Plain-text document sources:
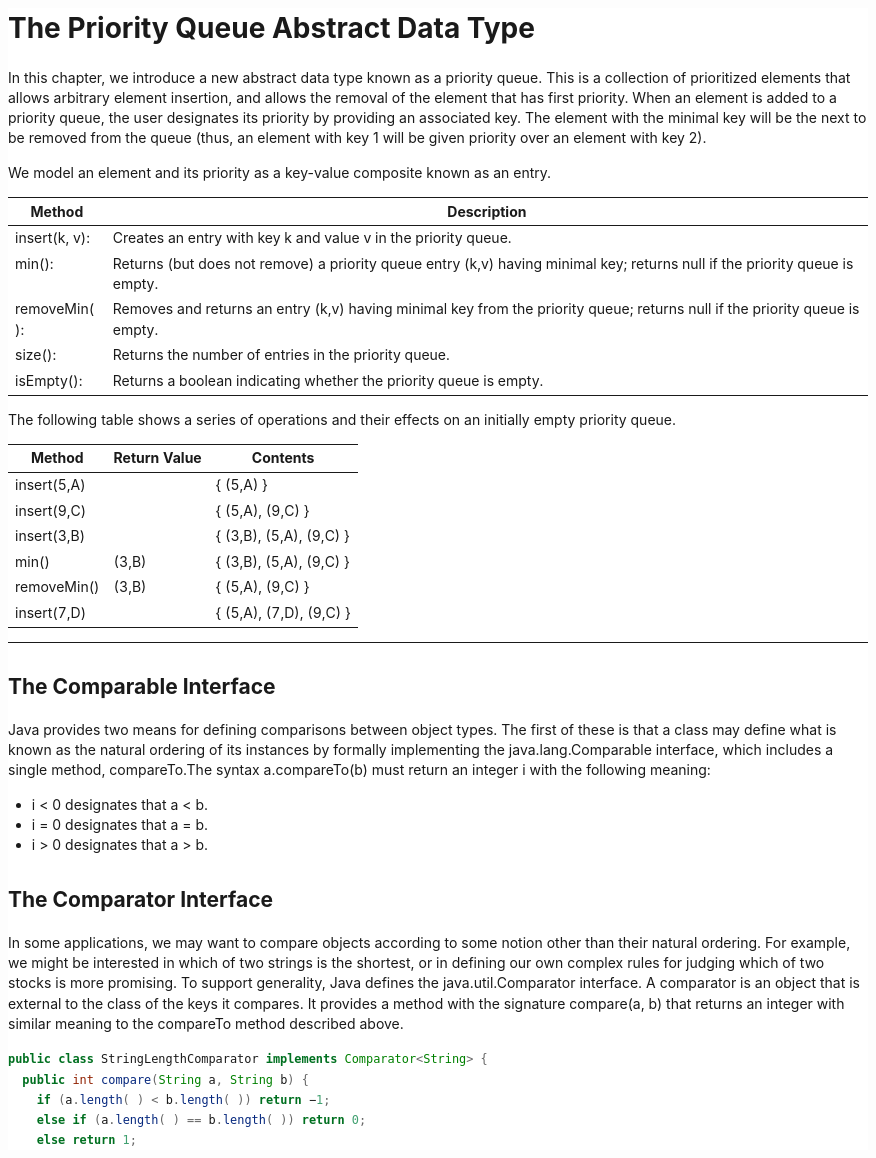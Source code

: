 
# The Priority Queue Abstract Data Type

In this chapter, we introduce a new abstract data type known as a priority queue. This is a collection of prioritized elements that allows arbitrary element insertion, and allows the removal of the element that has first priority. When an element is added to a priority queue, the user designates its priority by providing an associated key. The element with the minimal key will be the next to be removed from the queue (thus, an element with key 1 will be given priority over an element with key 2).  

We model an element and its priority as a key-value composite known as an entry.  

| Method        | Description                                                                                                                  |
|---------------|------------------------------------------------------------------------------------------------------------------------------|
| insert(k, v): | Creates an entry with key k and value v in the priority queue.                                                               |
| min():        | Returns (but does not remove) a priority queue entry (k,v) having minimal key; returns null if the priority queue is empty.  |
| removeMin():  | Removes and returns an entry (k,v) having minimal key from the priority queue; returns null if the priority queue is empty.  |
| size():       | Returns the number of entries in the priority queue.                                                                         |
| isEmpty():    | Returns a boolean indicating whether the priority queue is empty.                                                            |

The following table shows a series of operations and their effects on an initially empty priority queue.


| Method      | Return Value | Contents                |
|-------------|--------------|-------------------------|
| insert(5,A) |              | { (5,A) }               |
| insert(9,C) |              | { (5,A), (9,C) }        |
| insert(3,B) |              | { (3,B), (5,A), (9,C) } |
| min()       | (3,B)        | { (3,B), (5,A), (9,C) } |
| removeMin() | (3,B)        | { (5,A), (9,C) }        |
| insert(7,D) |              | { (5,A), (7,D), (9,C) } |


***
## The Comparable Interface
Java provides two means for defining comparisons between object types. The first of these is that a class may define what is known as the natural ordering of its instances by formally implementing the java.lang.Comparable interface, which includes a single method, compareTo.The syntax a.compareTo(b) must return an integer i with the following meaning:  
* i < 0 designates that a < b.
* i = 0 designates that a = b.
* i > 0 designates that a > b.

## The Comparator Interface
In some applications, we may want to compare objects according to some notion other than their natural ordering. For example, we might be interested in which of two strings is the shortest, or in defining our own complex rules for judging which of two stocks is more promising. To support generality, Java defines the java.util.Comparator interface. A comparator is an object that is external to the class of the keys it compares. It provides a method with the signature compare(a, b) that returns an integer with similar meaning to the compareTo method described above.
```JAVA
public class StringLengthComparator implements Comparator<String> {
  public int compare(String a, String b) {
    if (a.length( ) < b.length( )) return −1;
    else if (a.length( ) == b.length( )) return 0;
    else return 1;
```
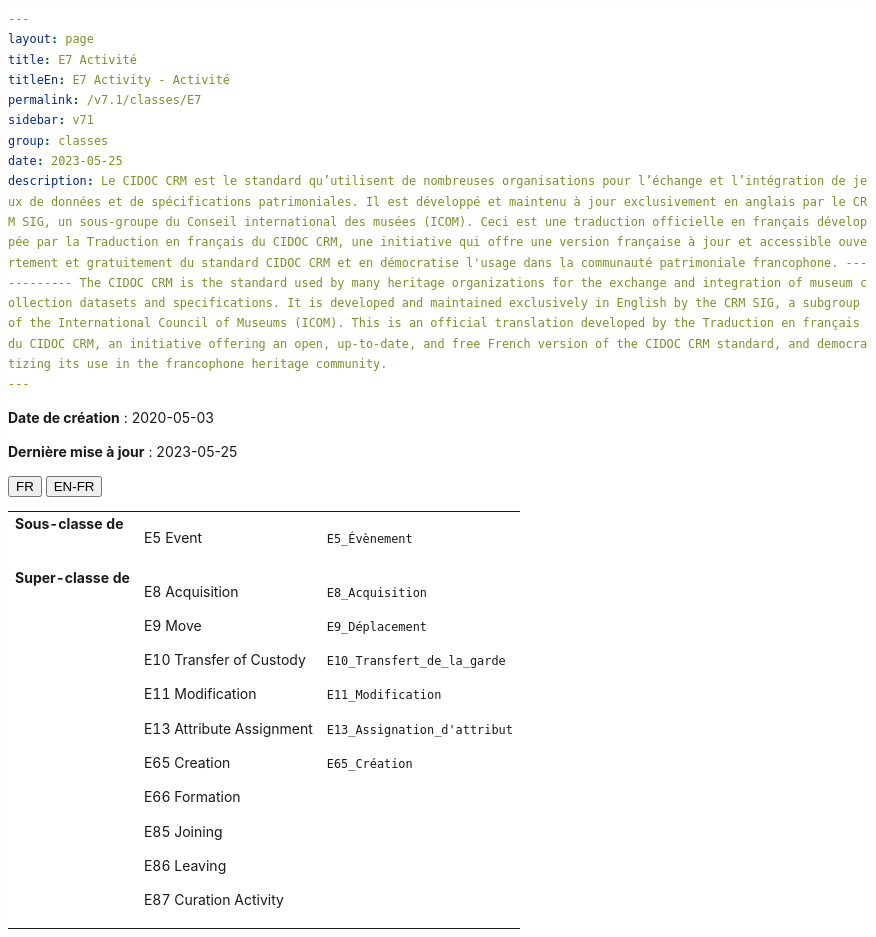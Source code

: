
 ```yaml
---
layout: page
title: E7 Activité
titleEn: E7 Activity - Activité
permalink: /v7.1/classes/E7
sidebar: v71
group: classes
date: 2023-05-25
description: Le CIDOC CRM est le standard qu’utilisent de nombreuses organisations pour l’échange et l’intégration de jeux de données et de spécifications patrimoniales. Il est développé et maintenu à jour exclusivement en anglais par le CRM SIG, un sous-groupe du Conseil international des musées (ICOM). Ceci est une traduction officielle en français développée par la Traduction en français du CIDOC CRM, une initiative qui offre une version française à jour et accessible ouvertement et gratuitement du standard CIDOC CRM et en démocratise l'usage dans la communauté patrimoniale francophone. ------------ The CIDOC CRM is the standard used by many heritage organizations for the exchange and integration of museum collection datasets and specifications. It is developed and maintained exclusively in English by the CRM SIG, a subgroup of the International Council of Museums (ICOM). This is an official translation developed by the Traduction en français du CIDOC CRM, an initiative offering an open, up-to-date, and free French version of the CIDOC CRM standard, and democratizing its use in the francophone heritage community.
---
```


**Date de création** : 2020-05-03

**Dernière mise à jour** : 2023-05-25

<div class="lang-buttons">
 <button id="fr" class="activate">FR</button>
 <button id="en-fr">EN-FR</button>
</div>

<table>
<tbody>
<tr>
<td><strong>Sous-classe de</strong></td>
<td class="en">
<p>E5 Event</p>
</td>
<td>
<p><code class="language-plaintext highlighter-rouge">E5_Évènement</code> </p>
</td>
</tr>
<tr>
<td><strong>Super-classe de</strong></td>
<td class="en">
<p>E8 Acquisition</p>
<p>E9 Move</p>
<p>E10 Transfer of Custody</p>
<p>E11 Modification</p>
<p>E13 Attribute Assignment</p>
<p>E65 Creation</p>
<p>E66 Formation</p>
<p>E85 Joining</p>
<p>E86 Leaving</p>
<p>E87 Curation Activity</p>
</td>
<td>
<p><code class="language-plaintext highlighter-rouge">E8_Acquisition</code> </p>
<p><code class="language-plaintext highlighter-rouge">E9_Déplacement</code> </p>
<p><code class="language-plaintext highlighter-rouge">E10_Transfert_de_la_garde</code> </p>
<p><code class="language-plaintext highlighter-rouge">E11_Modification</code> </p>
<p><code class="language-plaintext highlighter-rouge">E13_Assignation_d'attribut</code> </p>
<p><code class="language-plaintext highlighter-rouge">E65_Création</code> </p>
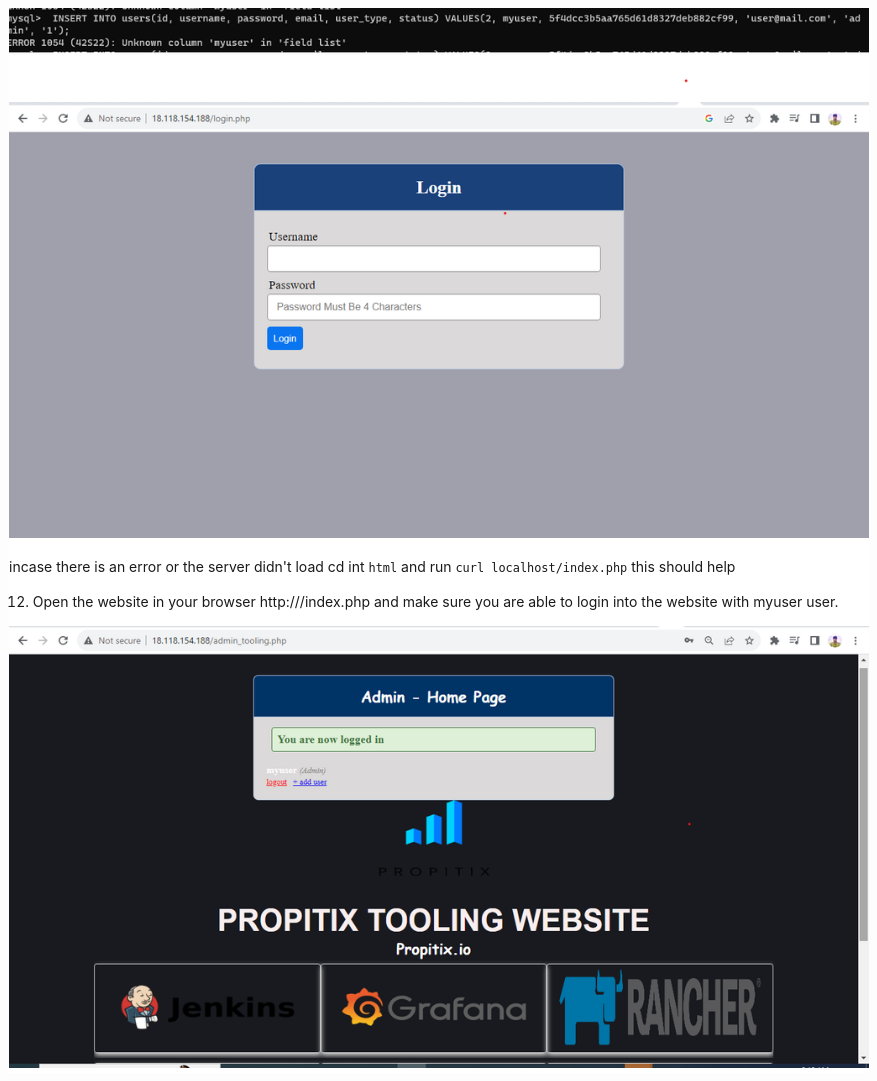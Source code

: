![The view](./images/29.png)

![The view](./images/30.png)

incase there is an error or the server didn't load cd int `html` and run `curl localhost/index.php` this should help

12. Open the website in your browser http:///index.php and make sure you are able to login into the website with myuser user.

![The view](./images/31.png)

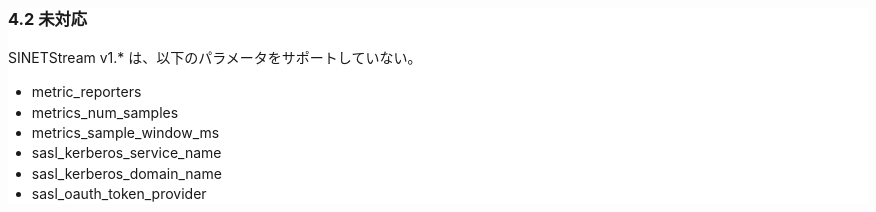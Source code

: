 



### 4.2 未対応

SINETStream v1.* は、以下のパラメータをサポートしていない。

* metric_reporters
* metrics_num_samples
* metrics_sample_window_ms
* sasl_kerberos_service_name
* sasl_kerberos_domain_name
* sasl_oauth_token_provider
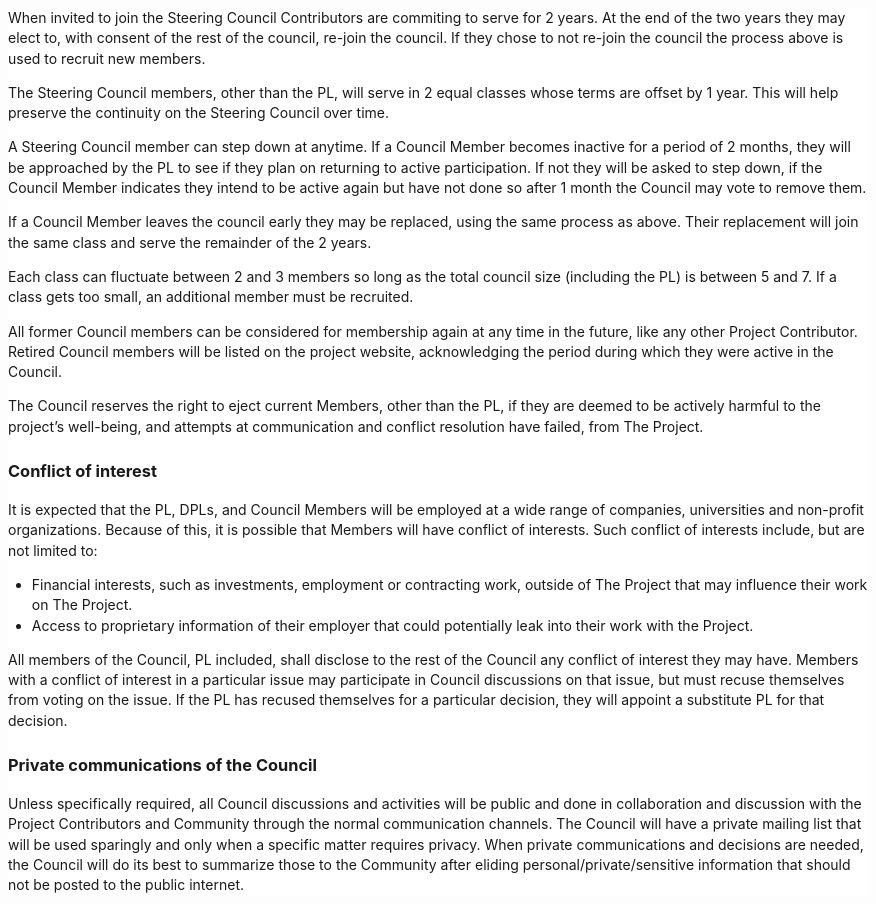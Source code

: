 When invited to join the Steering Council Contributors are commiting to serve
for 2 years.  At the end of the two years they may elect to, with consent of the
rest of the council, re-join the council.  If they chose to not re-join the
council the process above is used to recruit new members.

The Steering Council members, other than the PL, will serve in 2 equal classes
whose terms are offset by 1 year.  This will help preserve the continuity on the
Steering Council over time.

A Steering Council member can step down at anytime.  If a Council Member becomes
inactive for a period of 2 months, they will be approached by the PL to see if
they plan on returning to active participation.  If not they will be asked to
step down, if the Council Member indicates they intend to be active again but
have not done so after 1 month the Council may vote to remove them.

If a Council Member leaves the council early they may be replaced, using the
same process as above.  Their replacement will join the same class and serve the
remainder of the 2 years.

Each class can fluctuate between 2 and 3 members so long as the total council
size (including the PL) is between 5 and 7.  If a class gets too small, an
additional member must be recruited.

All former Council members can be considered for membership again at any time in
the future, like any other Project Contributor. Retired Council members will be
listed on the project website, acknowledging the period during which they were
active in the Council.

The Council reserves the right to eject current Members, other than the PL, if
they are deemed to be actively harmful to the project’s well-being, and attempts
at communication and conflict resolution have failed, from The Project.

### Conflict of interest

It is expected that the PL, DPLs, and Council Members will be employed at a wide
range of companies, universities and non-profit organizations. Because of this,
it is possible that Members will have conflict of interests. Such conflict of
interests include, but are not limited to:

-   Financial interests, such as investments, employment or contracting work,
    outside of The Project that may influence their work on The Project.
-   Access to proprietary information of their employer that could potentially
    leak into their work with the Project.

All members of the Council, PL included, shall disclose to the rest of the
Council any conflict of interest they may have. Members with a conflict of
interest in a particular issue may participate in Council discussions on that
issue, but must recuse themselves from voting on the issue. If the PL has
recused themselves for a particular decision, they will appoint a substitute
PL for that decision.

### Private communications of the Council

Unless specifically required, all Council discussions and activities will be
public and done in collaboration and discussion with the Project Contributors
and Community through the normal communication channels. The Council will have a
private mailing list that will be used sparingly and only when a specific matter
requires privacy. When private communications and decisions are needed, the
Council will do its best to summarize those to the Community after eliding
personal/private/sensitive information that should not be posted to the public
internet.
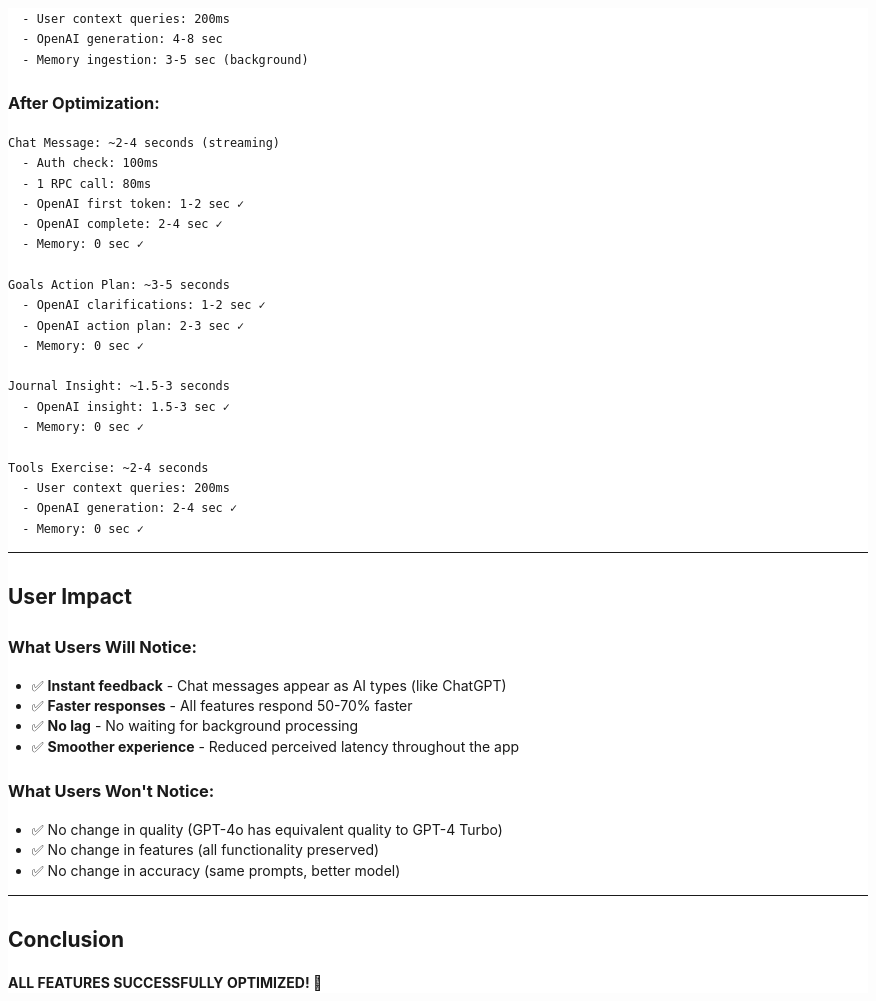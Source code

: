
 ```
  - User context queries: 200ms
  - OpenAI generation: 4-8 sec
  - Memory ingestion: 3-5 sec (background)
```

### **After Optimization:**
```
Chat Message: ~2-4 seconds (streaming)
  - Auth check: 100ms
  - 1 RPC call: 80ms
  - OpenAI first token: 1-2 sec ✓
  - OpenAI complete: 2-4 sec ✓
  - Memory: 0 sec ✓

Goals Action Plan: ~3-5 seconds
  - OpenAI clarifications: 1-2 sec ✓
  - OpenAI action plan: 2-3 sec ✓
  - Memory: 0 sec ✓

Journal Insight: ~1.5-3 seconds
  - OpenAI insight: 1.5-3 sec ✓
  - Memory: 0 sec ✓

Tools Exercise: ~2-4 seconds
  - User context queries: 200ms
  - OpenAI generation: 2-4 sec ✓
  - Memory: 0 sec ✓
```

---

## User Impact

### **What Users Will Notice:**
- ✅ **Instant feedback** - Chat messages appear as AI types (like ChatGPT)
- ✅ **Faster responses** - All features respond 50-70% faster
- ✅ **No lag** - No waiting for background processing
- ✅ **Smoother experience** - Reduced perceived latency throughout the app

### **What Users Won't Notice:**
- ✅ No change in quality (GPT-4o has equivalent quality to GPT-4 Turbo)
- ✅ No change in features (all functionality preserved)
- ✅ No change in accuracy (same prompts, better model)

---

## Conclusion

**ALL FEATURES SUCCESSFULLY OPTIMIZED! 🎉**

Work instruction:
Copy out the lines above from the line containing "SINETStream v1.* は、以下のパラメータをサポートしていない。" through the line containing "same process as", exactly, and keep the pictures out.

Answer to this exercise:
SINETStream v1.* は、以下のパラメータをサポートしていない。

* metric_reporters
* metrics_num_samples
* metrics_sample_window_ms
* sasl_kerberos_service_name
* sasl_kerberos_domain_name
* sasl_oauth_token_provider
Source code

: When invited to join the Steering Council Contributors are commiting to serve
for 2 years.  At the end of the two years they may elect to, with consent of the
rest of the council, re-join the council.  If they chose to not re-join the
council the process above is used to recruit new members.

The Steering Council members, other than the PL, will serve in 2 equal classes
whose terms are offset by 1 year.  This will help preserve the continuity on the
Steering Council over time.

A Steering Council member can step down at anytime.  If a Council Member becomes
inactive for a period of 2 months, they will be approached by the PL to see if
they plan on returning to active participation.  If not they will be asked to
step down, if the Council Member indicates they intend to be active again but
have not done so after 1 month the Council may vote to remove them.

If a Council Member leaves the council early they may be replaced, using the
same process as above.  Their replacement will join the same class and serve the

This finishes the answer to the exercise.